As engineers at Cloudflare quickly adapt our software stack to run on ARM, a few parts of our software stack have not been performing as well on ARM processors as they currently do on our Xeon® Silver 4116 CPUs. For the most part this is a matter of Intel specific optimizations some of which utilize SIMD or other special instructions.
One such example is the venerable jpegtran, one of the workhorses behind our Polish image optimization service.
A while ago I optimized our version of jpegtran for Intel processors. So when I ran a comparison on my test image, I was expecting that the Xeon would outperform ARM:
vlad@xeon:~$ time ./jpegtran -outfile /dev/null -progressive -optimise -copy none test.jpg
real 0m2.305s
user 0m2.059s
sys 0m0.252s
vlad@arm:~$ time ./jpegtran -outfile /dev/null -progressive -optimise -copy none test.jpg
real 0m8.654s
user 0m8.433s
sys 0m0.225s
Ideally we want to have the ARM performing at or above 50% of the Xeon performance per core. This would make sure we have no performance regressions, and net performance gain, since the ARM CPUs have double the core count as our current 2 socket setup.
In this case, however, I was disappointed to discover an almost 4X slowdown.
Not one to despair, I figured out that applying the same optimizations I did for Intel would be trivial.

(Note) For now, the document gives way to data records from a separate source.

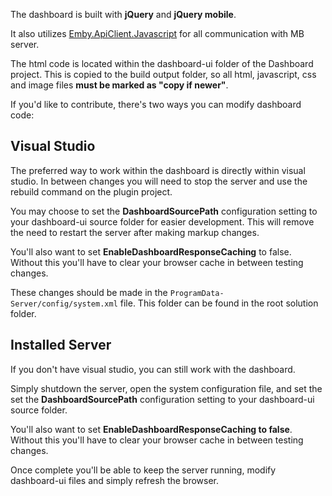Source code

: The dashboard is built with **jQuery** and **jQuery mobile**.

It also utilizes [Emby.ApiClient.Javascript](https://github.com/MediaBrowser/MediaBrowser.ApiClient.Javascript) for all communication with MB server.

The html code is located within the dashboard-ui folder of the Dashboard project. This is copied to the build output folder, so all html, javascript, css and image files **must be marked as "copy if newer"**.

If you'd like to contribute, there's two ways you can modify dashboard code:

## Visual Studio
The preferred way to work within the dashboard is directly within visual studio. In between changes you will need to stop the server and use the rebuild command on the plugin project.

You may choose to set the **DashboardSourcePath** configuration setting to your dashboard-ui source folder for easier development. This will remove the need to restart the server after making markup changes.

You'll also want to set **EnableDashboardResponseCaching** to false. Without this you'll have to clear your browser cache in between testing changes.

These changes should be made in the `ProgramData-Server/config/system.xml` file. This folder can be found in the root solution folder.

## Installed Server
If you don't have visual studio, you can still work with the dashboard.

Simply shutdown the server, open the system configuration file, and set the set the **DashboardSourcePath** configuration setting to your dashboard-ui source folder.

You'll also want to set **EnableDashboardResponseCaching to false**. Without this you'll have to clear your browser cache in between testing changes.

Once complete you'll be able to keep the server running, modify dashboard-ui files and simply refresh the browser.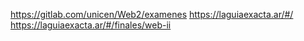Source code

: https://gitlab.com/unicen/Web2/examenes
https://laguiaexacta.ar/#/
https://laguiaexacta.ar/#/finales/web-ii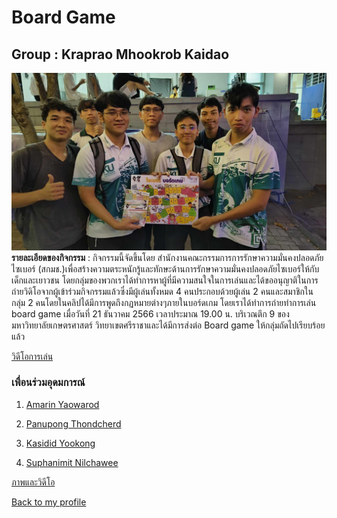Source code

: # Board Game 
## Group : Kraprao Mhookrob Kaidao 
![](img/9a1b9877-6807-453e-9a52-010bc28a392e.jpg)
**รายละเอียดของกิจกรรม** : กิจกรรมนี้จัดขึ้นโดย สำนักงานคณะกรรมการการรักษาความมั่นคงปลอดภัยไซเบอร์ (สกมช.)เพื่อสร้างความตระหนักรู้และทักษะด้านการรักษาความมั่นคงปลอดภัยไซเบอร์ให้กับเด็กและเยาวชน
                     โดยกลุ่มของพวกเราได้ทำการหาผู้ที่มีความสนใจในการเล่นและได้ขออนุญาติในการถ่ายวิดิโอจากผู้เข้าร่วมกิจกรรมแล้วซึ่งมีผู้เล่นทั้งหมด 4 คนประกอบด้วยผู้เล่น 2 คนและสมาชิกในกลุ่ม 2 คนโดยในคลิปได้มีการพูดถึงกฏหมายต่างๆภายในบอร์ดเกม โดยเราได้ทำการถ่ายทำการเล่น board game เมื่อวันที่ 21 ธันวาคม 2566 เวลาประมาณ 19.00 น. บริเวณตึก 9 ของมหาวิทยาลัยเกษตรศาสตร์ วิทยาเขตศรีราชาและได้มีการส่งต่อ Board game ให้กลุ่มถัดไปเรียบร้อยแล้ว

[วิดีโอการเล่น](https://www.youtube.com/watch?v=UAQ9AiV6jmU)


### เพื่อนร่วมอุดมการณ์

1. [Amarin Yaowarod](https://6530200908.github.io/)

2. [Panupong Thondcherd](https://6530200339.github.io/)

3. [Kasidid Yookong](https://kasidid-y.github.io/)

4. [Suphanimit Nilchawee](https://6530200517.github.io/)

[ภาพและวิดีโอ](https://drive.google.com/drive/folders/1j_I0HOPhD_l8EV1F_v9PA3OFqQt7RYgT)

[Back to my profile](https://qlerdev.github.io/)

Surely the NEON instructions map neatly to the SSE instructions I used before?
CC BY-SA 2.0 image by viZZZual.com
What is NEON
NEON is the ARMv8 version of SIMD, Single Instruction Multiple Data instruction set, where a single operation performs (generally) the same operation on several operands.
NEON operates on 32 dedicated 128-bit registers, similarly to Intel SSE. It can perform operations on 32-bit and 64-bit floating point numbers, or 8-bit, 16-bit, 32-bit and 64-bit signed or unsigned integers.
As with SSE you can program either in the assembly language, or in C using intrinsics. The intrinsics are usually easier to use, and depending on the application and the compiler can provide better performance, however intrinsics based code tends to be quite verbose.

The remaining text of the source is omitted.